The Atlanta Journal-Constitution
Honoring big screen’s best
‘Birdman’ wins for best picture, director and original screenplay. Find bonus coverage in our 10-page Oscars Extra at AJCePaper.
— In a fierce battle against “Boyhood,” the drama “Birdman” soared to greater heights Sunday by winning Academy Awards for best picture and for Alejandro Gonzalez Inarritu as best director. Julianne Moore took the Academy Award for best actress for “Still Alice,” while Eddie Redmayne won best actor for “The Theory of Everything.”
Moore gives a nuanced and heart-rending portrayal of a vibrant, ambitious Columbia University professor diagnosed with early-onset Alzheimer’s disease in the film by Richard Glatzer and Wash Westmoreland.
Redmayne plays the reallife role of physicist Stephen Hawking, who was diagnosed with motor neuron disease at the age of 21. The actor has been praised for his skillful depiction of Hawking’s gradual physical decline.
Patricia Arquette and J.K. Simmons won supporting acting awards at a stormy but buoyant Oscars that was heavy on song-and-dance, occasionally lacking in clothes and animated by a passionate stand for women’s rights.
Accepting the Academy Award for best supporting actress in “Boyhood,” Arquette added a political burst to a ceremony otherwise happy to keep it light.
“To every woman who gave birth, to every taxpayer and citizen of this nation,” said Arquette. “We have fought for everybody else’s equal rights.

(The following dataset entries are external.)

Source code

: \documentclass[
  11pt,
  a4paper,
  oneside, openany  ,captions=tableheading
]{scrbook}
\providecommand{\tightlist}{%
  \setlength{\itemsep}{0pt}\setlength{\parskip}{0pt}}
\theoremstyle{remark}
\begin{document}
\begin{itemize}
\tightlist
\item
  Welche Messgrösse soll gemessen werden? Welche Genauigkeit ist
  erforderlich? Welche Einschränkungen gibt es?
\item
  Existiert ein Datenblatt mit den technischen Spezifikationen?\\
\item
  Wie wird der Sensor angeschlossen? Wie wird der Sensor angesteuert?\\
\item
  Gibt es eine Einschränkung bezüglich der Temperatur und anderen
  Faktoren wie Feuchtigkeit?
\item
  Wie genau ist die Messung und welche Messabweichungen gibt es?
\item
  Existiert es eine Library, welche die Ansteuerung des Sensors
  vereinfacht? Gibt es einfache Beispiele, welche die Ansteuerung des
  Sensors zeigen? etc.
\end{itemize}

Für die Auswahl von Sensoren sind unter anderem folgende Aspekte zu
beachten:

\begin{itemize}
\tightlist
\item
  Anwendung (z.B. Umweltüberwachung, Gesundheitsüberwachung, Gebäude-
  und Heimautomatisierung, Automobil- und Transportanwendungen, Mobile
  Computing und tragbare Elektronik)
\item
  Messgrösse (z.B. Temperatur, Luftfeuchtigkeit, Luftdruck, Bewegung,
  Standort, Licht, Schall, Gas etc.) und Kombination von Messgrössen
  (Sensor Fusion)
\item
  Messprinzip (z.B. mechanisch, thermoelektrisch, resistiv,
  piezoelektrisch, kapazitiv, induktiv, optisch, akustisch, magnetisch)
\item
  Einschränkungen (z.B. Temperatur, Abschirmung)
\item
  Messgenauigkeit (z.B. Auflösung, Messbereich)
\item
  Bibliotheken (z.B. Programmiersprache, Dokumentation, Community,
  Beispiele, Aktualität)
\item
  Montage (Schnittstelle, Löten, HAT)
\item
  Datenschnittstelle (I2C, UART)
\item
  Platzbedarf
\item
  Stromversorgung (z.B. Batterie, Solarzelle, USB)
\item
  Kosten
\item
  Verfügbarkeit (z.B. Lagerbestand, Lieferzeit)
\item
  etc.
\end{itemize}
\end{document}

It’s our time to have wage equality once for all. And equal rights for women in the United States of America.”
The night’s first Oscar went to Simmons for his role as a drill sergeant of a jazz instructor in the indie “Whiplash.” Simmons fittingly accepted his supporting acting Oscar with some straightforward advice, urging: “Call your mom. Call your dad.”
Oscar host Neil Patrick Harris wasted no time kicking off a stormy 87th Academy Awards and conceding the ceremony’s much-discussed lack of diversity.
“Tonight we honor Hollywood’s best and whitest — I mean brightest,” Harris said before the star-studded crowd. All of this year’s acting nominees are white, a ratio that led some to push for a boycott of the broadcast.
The only consolation for the movie “Selma” was the Oscar it won for best song for “Glory.”
Most of Sunday’s early awards went as expected, though Disney’s “Big Hero 6” pulled off something of an upset in the best animated feature category, besting DreamWorks’ favored “How to Train Your Dragon 2.”
Two of the night’s early awards went to Wes Anderson’s “The Grand Budapest Hotel”: costume design, and makeup and styling.